**Instructions to follow:**
Your response to the data below should hold nothing except the lines from the one containing "In Domesday, it" down to the one containing "## Running a sample using Cloud Shell", reproduced exactly and without pictures.

**Input material:**
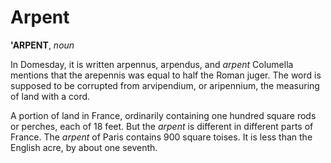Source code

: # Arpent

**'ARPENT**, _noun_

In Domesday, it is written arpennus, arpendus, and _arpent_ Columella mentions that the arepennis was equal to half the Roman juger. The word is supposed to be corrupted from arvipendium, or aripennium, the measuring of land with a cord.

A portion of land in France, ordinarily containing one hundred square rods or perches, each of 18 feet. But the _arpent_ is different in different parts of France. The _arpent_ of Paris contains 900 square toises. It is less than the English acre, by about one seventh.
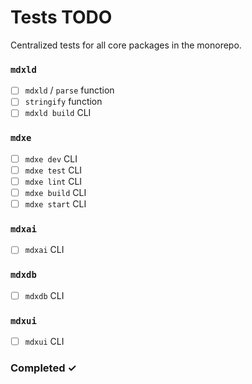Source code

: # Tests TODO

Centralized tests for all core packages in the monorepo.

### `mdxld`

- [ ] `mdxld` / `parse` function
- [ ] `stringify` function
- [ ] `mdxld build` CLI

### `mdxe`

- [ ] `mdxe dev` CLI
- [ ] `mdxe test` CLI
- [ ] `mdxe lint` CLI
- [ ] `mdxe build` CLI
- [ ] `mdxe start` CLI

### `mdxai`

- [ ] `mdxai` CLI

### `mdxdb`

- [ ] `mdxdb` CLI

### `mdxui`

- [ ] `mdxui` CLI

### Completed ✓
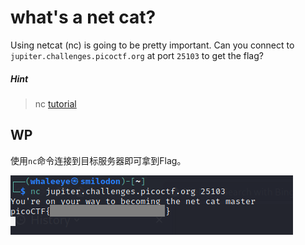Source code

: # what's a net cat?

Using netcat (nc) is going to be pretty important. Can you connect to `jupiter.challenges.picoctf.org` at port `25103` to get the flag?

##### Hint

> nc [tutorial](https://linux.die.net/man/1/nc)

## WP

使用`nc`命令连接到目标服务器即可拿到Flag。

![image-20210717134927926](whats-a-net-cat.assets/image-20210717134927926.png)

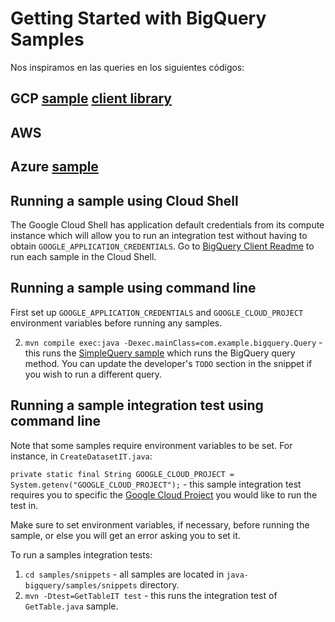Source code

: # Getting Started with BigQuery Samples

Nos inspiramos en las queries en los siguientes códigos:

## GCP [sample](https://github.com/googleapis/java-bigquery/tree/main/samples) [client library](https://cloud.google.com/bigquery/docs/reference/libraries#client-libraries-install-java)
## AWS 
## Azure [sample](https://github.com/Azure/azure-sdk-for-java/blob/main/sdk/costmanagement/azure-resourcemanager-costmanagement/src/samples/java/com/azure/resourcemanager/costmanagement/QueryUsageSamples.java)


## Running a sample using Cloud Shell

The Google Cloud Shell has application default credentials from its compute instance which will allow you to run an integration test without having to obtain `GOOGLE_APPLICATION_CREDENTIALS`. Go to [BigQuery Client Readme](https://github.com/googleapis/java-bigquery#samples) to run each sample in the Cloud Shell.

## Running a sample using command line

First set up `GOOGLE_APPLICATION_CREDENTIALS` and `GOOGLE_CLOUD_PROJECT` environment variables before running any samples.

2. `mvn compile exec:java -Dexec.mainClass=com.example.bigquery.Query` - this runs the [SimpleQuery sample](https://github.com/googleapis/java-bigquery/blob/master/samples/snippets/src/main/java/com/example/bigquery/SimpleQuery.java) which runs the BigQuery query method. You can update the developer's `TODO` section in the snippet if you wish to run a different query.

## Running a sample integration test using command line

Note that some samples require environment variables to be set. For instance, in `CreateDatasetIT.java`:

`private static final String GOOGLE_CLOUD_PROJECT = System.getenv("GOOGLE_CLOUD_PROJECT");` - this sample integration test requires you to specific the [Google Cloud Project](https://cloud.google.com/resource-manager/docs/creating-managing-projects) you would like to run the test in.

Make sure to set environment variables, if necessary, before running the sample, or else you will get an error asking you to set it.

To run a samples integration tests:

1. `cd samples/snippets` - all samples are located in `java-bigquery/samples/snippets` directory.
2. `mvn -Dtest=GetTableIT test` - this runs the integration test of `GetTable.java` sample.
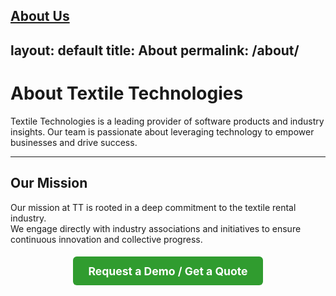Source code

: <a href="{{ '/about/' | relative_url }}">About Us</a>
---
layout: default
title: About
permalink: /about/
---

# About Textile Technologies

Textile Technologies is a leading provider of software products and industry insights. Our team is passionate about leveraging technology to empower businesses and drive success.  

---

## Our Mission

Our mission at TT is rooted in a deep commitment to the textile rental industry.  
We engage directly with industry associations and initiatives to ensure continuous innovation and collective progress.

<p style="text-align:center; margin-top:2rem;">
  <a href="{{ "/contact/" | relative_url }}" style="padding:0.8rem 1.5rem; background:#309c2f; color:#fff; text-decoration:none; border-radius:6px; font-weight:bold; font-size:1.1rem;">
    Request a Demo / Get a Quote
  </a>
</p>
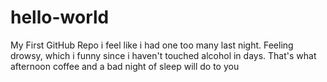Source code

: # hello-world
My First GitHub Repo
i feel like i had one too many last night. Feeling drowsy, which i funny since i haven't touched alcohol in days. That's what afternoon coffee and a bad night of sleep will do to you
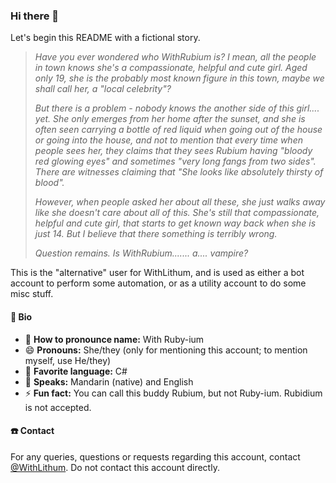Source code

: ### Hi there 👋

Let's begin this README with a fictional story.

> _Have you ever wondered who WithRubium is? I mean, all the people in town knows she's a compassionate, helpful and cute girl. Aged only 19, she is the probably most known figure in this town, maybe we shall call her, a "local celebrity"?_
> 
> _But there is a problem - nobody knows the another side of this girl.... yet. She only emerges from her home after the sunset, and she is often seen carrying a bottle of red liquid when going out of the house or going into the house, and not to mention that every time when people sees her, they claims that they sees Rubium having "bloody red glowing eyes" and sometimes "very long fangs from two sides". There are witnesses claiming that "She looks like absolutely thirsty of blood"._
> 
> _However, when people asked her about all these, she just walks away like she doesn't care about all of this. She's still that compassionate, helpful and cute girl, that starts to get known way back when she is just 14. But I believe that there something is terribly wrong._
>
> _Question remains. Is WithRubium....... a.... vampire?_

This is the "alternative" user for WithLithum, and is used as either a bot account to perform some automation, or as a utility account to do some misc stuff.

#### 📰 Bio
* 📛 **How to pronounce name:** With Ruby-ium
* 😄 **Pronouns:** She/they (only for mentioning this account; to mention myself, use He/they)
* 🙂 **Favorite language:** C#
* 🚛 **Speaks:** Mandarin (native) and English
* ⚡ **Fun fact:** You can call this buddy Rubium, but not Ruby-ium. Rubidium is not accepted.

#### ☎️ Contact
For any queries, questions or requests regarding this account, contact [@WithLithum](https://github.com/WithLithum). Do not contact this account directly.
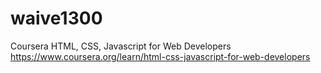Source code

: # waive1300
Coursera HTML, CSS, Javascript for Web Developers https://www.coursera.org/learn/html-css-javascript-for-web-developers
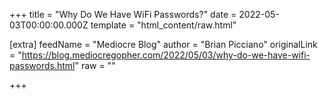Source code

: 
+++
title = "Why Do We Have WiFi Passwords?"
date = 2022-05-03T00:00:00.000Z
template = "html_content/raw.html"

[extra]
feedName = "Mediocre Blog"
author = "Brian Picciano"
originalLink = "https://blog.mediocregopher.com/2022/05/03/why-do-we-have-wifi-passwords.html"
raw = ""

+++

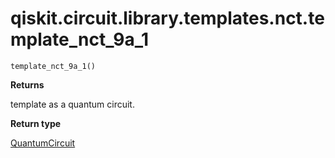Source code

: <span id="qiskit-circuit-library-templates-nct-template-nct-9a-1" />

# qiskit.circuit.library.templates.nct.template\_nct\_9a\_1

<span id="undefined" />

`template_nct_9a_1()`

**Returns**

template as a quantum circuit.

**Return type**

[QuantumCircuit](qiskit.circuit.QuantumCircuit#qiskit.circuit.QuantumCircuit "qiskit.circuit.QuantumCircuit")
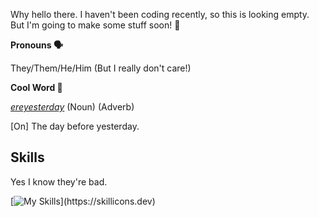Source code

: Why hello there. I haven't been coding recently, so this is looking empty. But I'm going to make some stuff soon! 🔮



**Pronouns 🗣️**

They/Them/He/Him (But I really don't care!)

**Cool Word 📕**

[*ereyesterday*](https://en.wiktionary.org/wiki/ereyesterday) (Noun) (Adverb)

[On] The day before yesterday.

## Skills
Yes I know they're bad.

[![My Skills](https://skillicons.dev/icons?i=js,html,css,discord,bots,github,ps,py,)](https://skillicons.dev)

...

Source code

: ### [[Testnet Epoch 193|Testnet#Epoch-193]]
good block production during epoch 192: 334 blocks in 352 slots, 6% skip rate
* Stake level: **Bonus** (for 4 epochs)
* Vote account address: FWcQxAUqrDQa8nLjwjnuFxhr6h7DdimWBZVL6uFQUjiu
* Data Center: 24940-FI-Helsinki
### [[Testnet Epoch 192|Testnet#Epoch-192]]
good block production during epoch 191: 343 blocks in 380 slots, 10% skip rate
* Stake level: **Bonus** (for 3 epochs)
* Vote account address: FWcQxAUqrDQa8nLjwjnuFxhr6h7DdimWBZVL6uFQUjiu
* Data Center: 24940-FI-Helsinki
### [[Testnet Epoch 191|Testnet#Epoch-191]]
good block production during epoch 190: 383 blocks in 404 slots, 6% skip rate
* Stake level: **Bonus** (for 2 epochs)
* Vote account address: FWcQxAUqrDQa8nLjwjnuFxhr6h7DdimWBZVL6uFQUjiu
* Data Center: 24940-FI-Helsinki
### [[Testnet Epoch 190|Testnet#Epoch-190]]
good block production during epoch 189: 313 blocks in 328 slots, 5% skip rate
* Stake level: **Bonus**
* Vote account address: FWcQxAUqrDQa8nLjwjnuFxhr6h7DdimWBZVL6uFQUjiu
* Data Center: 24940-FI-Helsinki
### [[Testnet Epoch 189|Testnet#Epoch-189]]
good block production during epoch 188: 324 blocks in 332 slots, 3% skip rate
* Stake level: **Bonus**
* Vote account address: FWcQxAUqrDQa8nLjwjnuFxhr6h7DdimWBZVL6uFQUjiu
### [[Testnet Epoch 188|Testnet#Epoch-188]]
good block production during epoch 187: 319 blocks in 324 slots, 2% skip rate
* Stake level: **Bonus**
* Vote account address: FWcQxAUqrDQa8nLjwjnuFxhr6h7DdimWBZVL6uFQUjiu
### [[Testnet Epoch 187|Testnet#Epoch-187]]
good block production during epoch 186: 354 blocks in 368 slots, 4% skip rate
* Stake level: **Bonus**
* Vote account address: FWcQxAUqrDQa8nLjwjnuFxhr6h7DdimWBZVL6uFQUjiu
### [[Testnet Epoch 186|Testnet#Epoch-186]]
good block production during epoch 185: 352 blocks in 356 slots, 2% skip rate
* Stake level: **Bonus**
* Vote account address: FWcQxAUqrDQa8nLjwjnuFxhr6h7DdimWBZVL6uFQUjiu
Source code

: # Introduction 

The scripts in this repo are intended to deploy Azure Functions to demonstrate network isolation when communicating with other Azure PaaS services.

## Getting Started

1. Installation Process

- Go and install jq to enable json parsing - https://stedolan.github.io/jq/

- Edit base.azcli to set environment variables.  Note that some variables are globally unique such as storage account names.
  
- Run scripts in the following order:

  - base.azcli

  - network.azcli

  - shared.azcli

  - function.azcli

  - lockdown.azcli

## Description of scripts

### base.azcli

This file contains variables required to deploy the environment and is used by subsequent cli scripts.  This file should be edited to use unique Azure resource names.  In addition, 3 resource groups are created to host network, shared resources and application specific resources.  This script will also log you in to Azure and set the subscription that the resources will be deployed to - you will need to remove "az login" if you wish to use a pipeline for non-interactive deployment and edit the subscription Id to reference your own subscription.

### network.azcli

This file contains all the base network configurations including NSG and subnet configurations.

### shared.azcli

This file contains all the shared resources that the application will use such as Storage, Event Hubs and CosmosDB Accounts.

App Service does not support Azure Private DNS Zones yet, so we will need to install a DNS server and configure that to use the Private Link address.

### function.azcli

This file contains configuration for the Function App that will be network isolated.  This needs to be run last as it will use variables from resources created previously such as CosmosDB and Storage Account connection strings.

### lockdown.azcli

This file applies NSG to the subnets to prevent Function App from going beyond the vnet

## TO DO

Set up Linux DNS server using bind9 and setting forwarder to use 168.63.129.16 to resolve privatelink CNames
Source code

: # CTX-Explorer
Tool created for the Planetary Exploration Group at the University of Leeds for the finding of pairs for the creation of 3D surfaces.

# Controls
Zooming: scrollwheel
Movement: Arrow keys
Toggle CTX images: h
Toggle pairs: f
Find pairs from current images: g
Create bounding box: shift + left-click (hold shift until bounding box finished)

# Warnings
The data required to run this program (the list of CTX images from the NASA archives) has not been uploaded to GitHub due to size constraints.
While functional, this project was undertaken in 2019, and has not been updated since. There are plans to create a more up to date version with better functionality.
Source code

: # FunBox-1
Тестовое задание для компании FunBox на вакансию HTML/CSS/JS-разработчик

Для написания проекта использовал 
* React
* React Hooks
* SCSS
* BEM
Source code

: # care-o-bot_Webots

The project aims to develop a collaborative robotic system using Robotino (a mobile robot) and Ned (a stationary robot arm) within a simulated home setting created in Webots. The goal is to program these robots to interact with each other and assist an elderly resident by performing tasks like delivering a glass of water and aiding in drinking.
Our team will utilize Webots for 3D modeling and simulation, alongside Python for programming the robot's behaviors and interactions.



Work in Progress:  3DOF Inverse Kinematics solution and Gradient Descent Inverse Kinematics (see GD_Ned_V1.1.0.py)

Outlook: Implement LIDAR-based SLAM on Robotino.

**Result of the exercise:**
In Domesday, it is written arpennus, arpendus, and _arpent_ Columella mentions that the arepennis was equal to half the Roman juger. The word is supposed to be corrupted from arvipendium, or aripennium, the measuring of land with a cord.

A portion of land in France, ordinarily containing one hundred square rods or perches, each of 18 feet. But the _arpent_ is different in different parts of France. The _arpent_ of Paris contains 900 square toises. It is less than the English acre, by about one seventh.
Source code

: # Tests TODO

Centralized tests for all core packages in the monorepo.

### `mdxld`

- [ ] `mdxld` / `parse` function
- [ ] `stringify` function
- [ ] `mdxld build` CLI

### `mdxe`

- [ ] `mdxe dev` CLI
- [ ] `mdxe test` CLI
- [ ] `mdxe lint` CLI
- [ ] `mdxe build` CLI
- [ ] `mdxe start` CLI

### `mdxai`

- [ ] `mdxai` CLI

### `mdxdb`

- [ ] `mdxdb` CLI

### `mdxui`

- [ ] `mdxui` CLI

### Completed ✓
Source code

: # what's a net cat?

Using netcat (nc) is going to be pretty important. Can you connect to `jupiter.challenges.picoctf.org` at port `25103` to get the flag?

##### Hint

> nc [tutorial](https://linux.die.net/man/1/nc)

## WP

使用`nc`命令连接到目标服务器即可拿到Flag。

![image-20210717134927926](whats-a-net-cat.assets/image-20210717134927926.png)

Source code

: # Getting Started with BigQuery Samples

Nos inspiramos en las queries en los siguientes códigos:

## GCP [sample](https://github.com/googleapis/java-bigquery/tree/main/samples) [client library](https://cloud.google.com/bigquery/docs/reference/libraries#client-libraries-install-java)
## AWS 
## Azure [sample](https://github.com/Azure/azure-sdk-for-java/blob/main/sdk/costmanagement/azure-resourcemanager-costmanagement/src/samples/java/com/azure/resourcemanager/costmanagement/QueryUsageSamples.java)


## Running a sample using Cloud Shell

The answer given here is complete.